┌────────

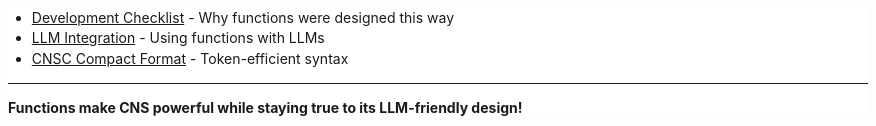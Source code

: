 - [Development Checklist](../development/DEVELOPMENT-CHECKLIST.md) - Why functions were designed this way
- [LLM Integration](../guides/LLM-INTEGRATION.md) - Using functions with LLMs
- [CNSC Compact Format](../guides/CNSC-COMPACT.md) - Token-efficient syntax

---

**Functions make CNS powerful while staying true to its LLM-friendly design!**
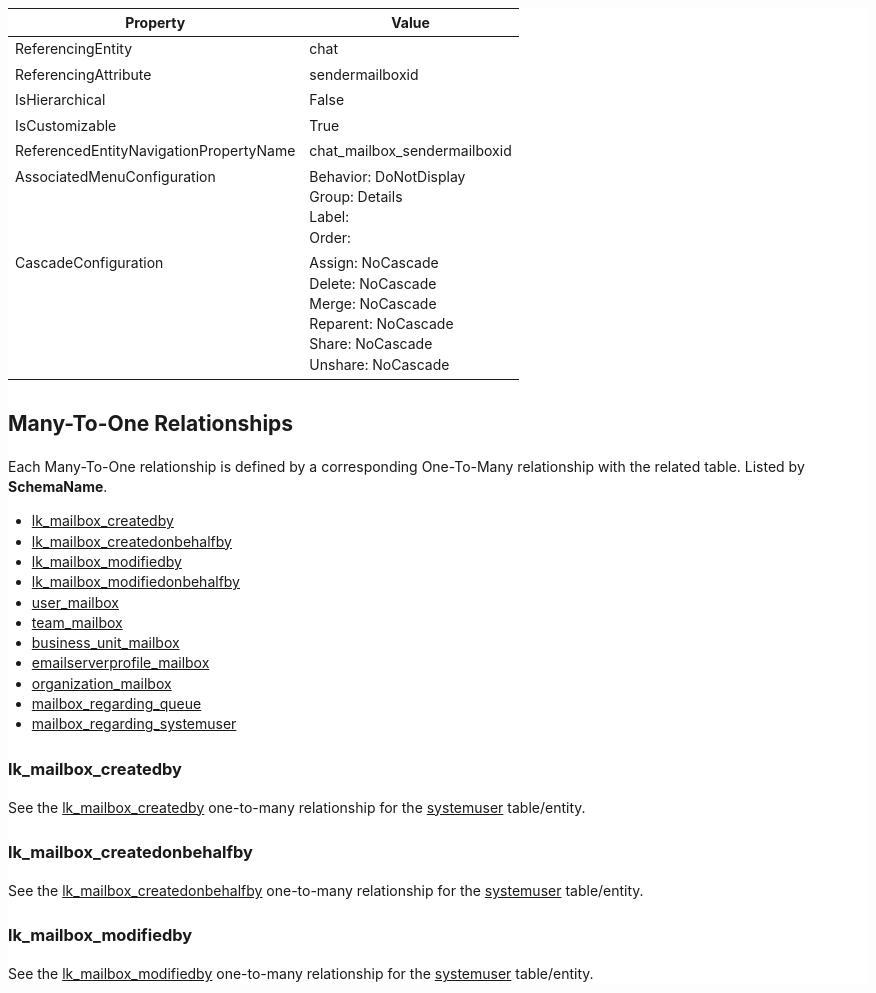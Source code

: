 |Property|Value|
|--------|-----|
|ReferencingEntity|chat|
|ReferencingAttribute|sendermailboxid|
|IsHierarchical|False|
|IsCustomizable|True|
|ReferencedEntityNavigationPropertyName|chat_mailbox_sendermailboxid|
|AssociatedMenuConfiguration|Behavior: DoNotDisplay<br />Group: Details<br />Label: <br />Order: |
|CascadeConfiguration|Assign: NoCascade<br />Delete: NoCascade<br />Merge: NoCascade<br />Reparent: NoCascade<br />Share: NoCascade<br />Unshare: NoCascade|

<a name="manytoone"></a>

## Many-To-One Relationships

Each Many-To-One relationship is defined by a corresponding One-To-Many relationship with the related table. Listed by **SchemaName**.

- [lk_mailbox_createdby](#BKMK_lk_mailbox_createdby)
- [lk_mailbox_createdonbehalfby](#BKMK_lk_mailbox_createdonbehalfby)
- [lk_mailbox_modifiedby](#BKMK_lk_mailbox_modifiedby)
- [lk_mailbox_modifiedonbehalfby](#BKMK_lk_mailbox_modifiedonbehalfby)
- [user_mailbox](#BKMK_user_mailbox)
- [team_mailbox](#BKMK_team_mailbox)
- [business_unit_mailbox](#BKMK_business_unit_mailbox)
- [emailserverprofile_mailbox](#BKMK_emailserverprofile_mailbox)
- [organization_mailbox](#BKMK_organization_mailbox)
- [mailbox_regarding_queue](#BKMK_mailbox_regarding_queue)
- [mailbox_regarding_systemuser](#BKMK_mailbox_regarding_systemuser)


### <a name="BKMK_lk_mailbox_createdby"></a> lk_mailbox_createdby

See the [lk_mailbox_createdby](systemuser.md#BKMK_lk_mailbox_createdby) one-to-many relationship for the [systemuser](systemuser.md) table/entity.

### <a name="BKMK_lk_mailbox_createdonbehalfby"></a> lk_mailbox_createdonbehalfby

See the [lk_mailbox_createdonbehalfby](systemuser.md#BKMK_lk_mailbox_createdonbehalfby) one-to-many relationship for the [systemuser](systemuser.md) table/entity.

### <a name="BKMK_lk_mailbox_modifiedby"></a> lk_mailbox_modifiedby

See the [lk_mailbox_modifiedby](systemuser.md#BKMK_lk_mailbox_modifiedby) one-to-many relationship for the [systemuser](systemuser.md) table/entity.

└────────

Exercise prompt — Retype each entry exactly as it appears, excluding any image.

Your response —
Source code

: - [Development Checklist](../development/DEVELOPMENT-CHECKLIST.md) - Why functions were designed this way
- [LLM Integration](../guides/LLM-INTEGRATION.md) - Using functions with LLMs
- [CNSC Compact Format](../guides/CNSC-COMPACT.md) - Token-efficient syntax

---

**Functions make CNS powerful while staying true to its LLM-friendly design!**
Source code

: |Property|Value|
|--------|-----|
|ReferencingEntity|chat|
|ReferencingAttribute|sendermailboxid|
|IsHierarchical|False|
|IsCustomizable|True|
|ReferencedEntityNavigationPropertyName|chat_mailbox_sendermailboxid|
|AssociatedMenuConfiguration|Behavior: DoNotDisplay<br />Group: Details<br />Label: <br />Order: |
|CascadeConfiguration|Assign: NoCascade<br />Delete: NoCascade<br />Merge: NoCascade<br />Reparent: NoCascade<br />Share: NoCascade<br />Unshare: NoCascade|

<a name="manytoone"></a>

## Many-To-One Relationships

Each Many-To-One relationship is defined by a corresponding One-To-Many relationship with the related table. Listed by **SchemaName**.

- [lk_mailbox_createdby](#BKMK_lk_mailbox_createdby)
- [lk_mailbox_createdonbehalfby](#BKMK_lk_mailbox_createdonbehalfby)
- [lk_mailbox_modifiedby](#BKMK_lk_mailbox_modifiedby)
- [lk_mailbox_modifiedonbehalfby](#BKMK_lk_mailbox_modifiedonbehalfby)
- [user_mailbox](#BKMK_user_mailbox)
- [team_mailbox](#BKMK_team_mailbox)
- [business_unit_mailbox](#BKMK_business_unit_mailbox)
- [emailserverprofile_mailbox](#BKMK_emailserverprofile_mailbox)
- [organization_mailbox](#BKMK_organization_mailbox)
- [mailbox_regarding_queue](#BKMK_mailbox_regarding_queue)
- [mailbox_regarding_systemuser](#BKMK_mailbox_regarding_systemuser)


### <a name="BKMK_lk_mailbox_createdby"></a> lk_mailbox_createdby

See the [lk_mailbox_createdby](systemuser.md#BKMK_lk_mailbox_createdby) one-to-many relationship for the [systemuser](systemuser.md) table/entity.

### <a name="BKMK_lk_mailbox_createdonbehalfby"></a> lk_mailbox_createdonbehalfby

See the [lk_mailbox_createdonbehalfby](systemuser.md#BKMK_lk_mailbox_createdonbehalfby) one-to-many relationship for the [systemuser](systemuser.md) table/entity.

### <a name="BKMK_lk_mailbox_modifiedby"></a> lk_mailbox_modifiedby

See the [lk_mailbox_modifiedby](systemuser.md#BKMK_lk_mailbox_modifiedby) one-to-many relationship for the [systemuser](systemuser.md) table/entity.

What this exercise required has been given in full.